The emotional undertones in Hesse’s oeuvre are conveyed not just in her choice of materials, but also in her symbols and motifs. Encountering a number of tragedies in the last years of her life, including the loss of her father, divorce from her husband, and her own deteriorating health, Hesse sought solace in her graphic and sculptural practice until her death in 1970. The cycle of obstacles that threatened to get in the way of her success was perhaps best symbolized by the repeated circles of her 1966-1968 series of works such as No title. “Coming close to answers but go in circles”, Hesse noted in her diary in 1966, and later, “all circles—grasping holding nothing ‘a great gesture around nothing’”, referencing a quote by her friend and fellow artist Mel Bochner. As Anna Chave espoused, “for Hesse the circle signified also the self-defeating emotional pattern in which she felt locked; the ‘vicious cycle’ or ‘painful cycle’ she referred to particularly in the period when she lost her husband and her father, in 1965 and 1966” (Anna C. Chave, Eva Hesse: A Retrospective, exh. cat., Yale University Art Gallery, New Haven, 1992, p. 110).
After her death, Hesse’s work has been a constant source of inspiration for contemporary draftsmen and sculptors.

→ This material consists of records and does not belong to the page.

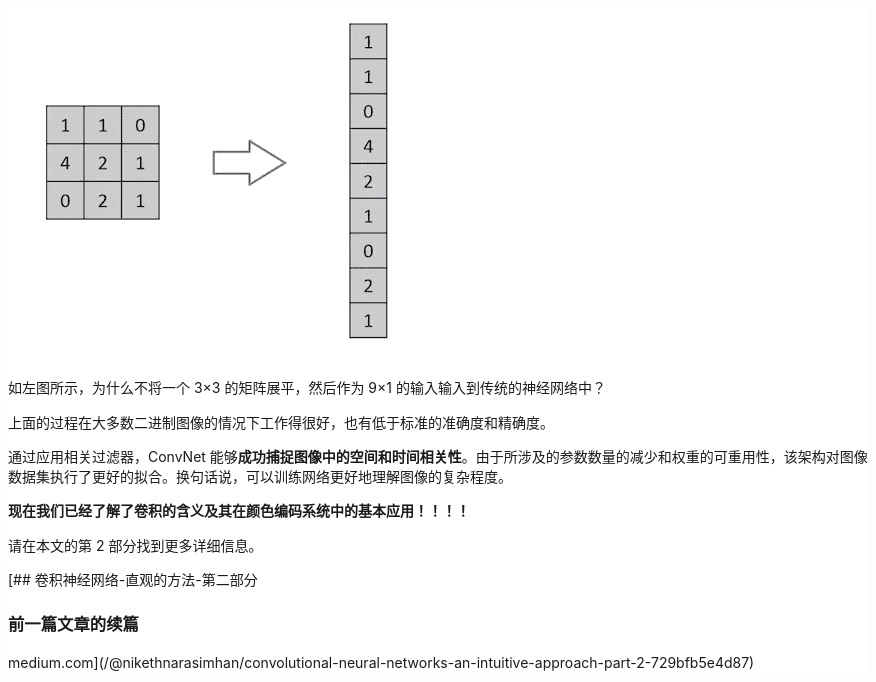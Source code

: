![](img/6aa4fe27a3a949c69bb2674d025e1642.png)

如左图所示，为什么不将一个 3×3 的矩阵展平，然后作为 9×1 的输入输入到传统的神经网络中？

上面的过程在大多数二进制图像的情况下工作得很好，也有低于标准的准确度和精确度。

通过应用相关过滤器，ConvNet 能够**成功捕捉图像中的空间和时间相关性**。由于所涉及的参数数量的减少和权重的可重用性，该架构对图像数据集执行了更好的拟合。换句话说，可以训练网络更好地理解图像的复杂程度。

**现在我们已经了解了卷积的含义及其在颜色编码系统中的基本应用！！！！**

请在本文的第 2 部分找到更多详细信息。

[](/@nikethnarasimhan/convolutional-neural-networks-an-intuitive-approach-part-2-729bfb5e4d87) [## 卷积神经网络-直观的方法-第二部分

### 前一篇文章的续篇

medium.com](/@nikethnarasimhan/convolutional-neural-networks-an-intuitive-approach-part-2-729bfb5e4d87)
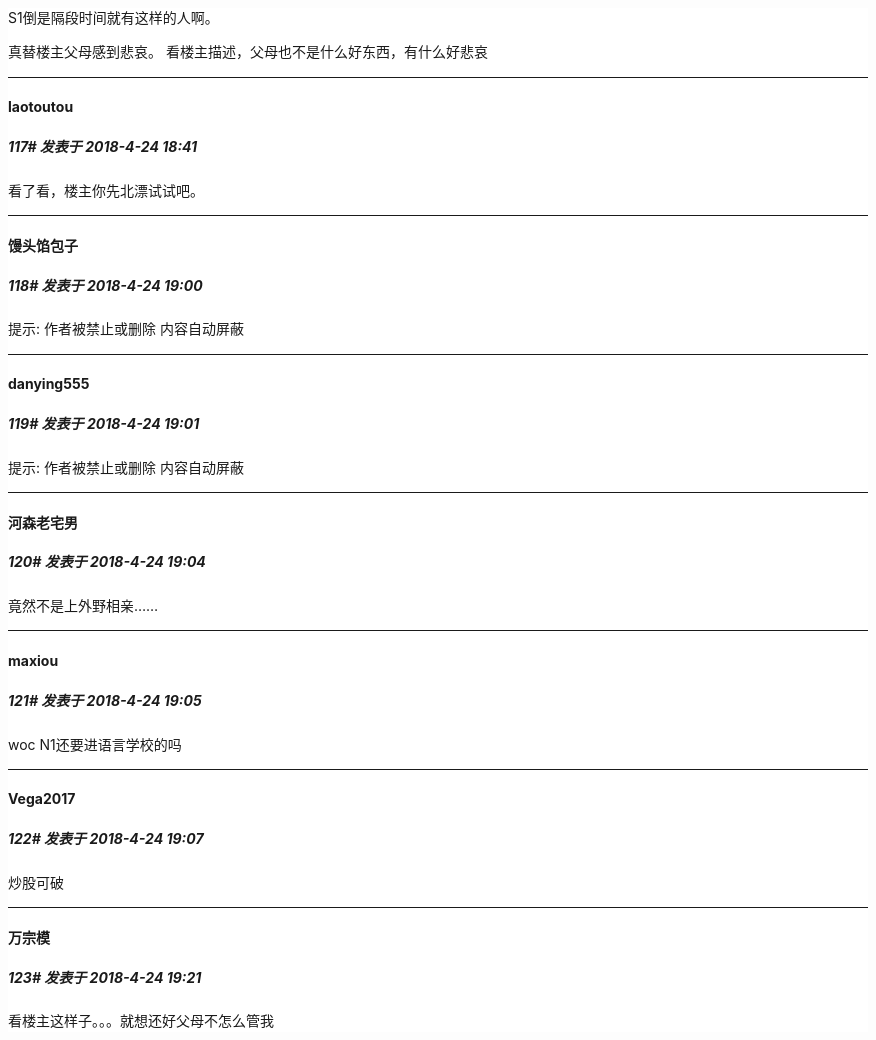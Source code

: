 S1倒是隔段时间就有这样的人啊。

真替楼主父母感到悲哀。</blockquote>
看楼主描述，父母也不是什么好东西，有什么好悲哀

*****

####  laotoutou  
##### 117#       发表于 2018-4-24 18:41

看了看，楼主你先北漂试试吧。

*****

####  馒头馅包子  
##### 118#       发表于 2018-4-24 19:00

提示: 作者被禁止或删除 内容自动屏蔽

*****

####  danying555  
##### 119#       发表于 2018-4-24 19:01

提示: 作者被禁止或删除 内容自动屏蔽

*****

####  河森老宅男  
##### 120#       发表于 2018-4-24 19:04

竟然不是上外野相亲……



*****

####  maxiou  
##### 121#       发表于 2018-4-24 19:05

woc N1还要进语言学校的吗

*****

####  Vega2017  
##### 122#       发表于 2018-4-24 19:07

炒股可破

*****

####  万宗模  
##### 123#       发表于 2018-4-24 19:21

看楼主这样子。。。就想还好父母不怎么管我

This coming November, her graphic work will be the subject of an exhibition at the Museum Moderner Kunst Stiftung Ludwig, Vienna presenting numerous drawings from the collection of the Allen Memorial Art Museum at Oberlin College, many of which were owned and donated by Donald Droll himself. Such shows highlight the importance of Hesse’s practice on current artistic pursuits today, making her one of the most important female artists of the 20th century.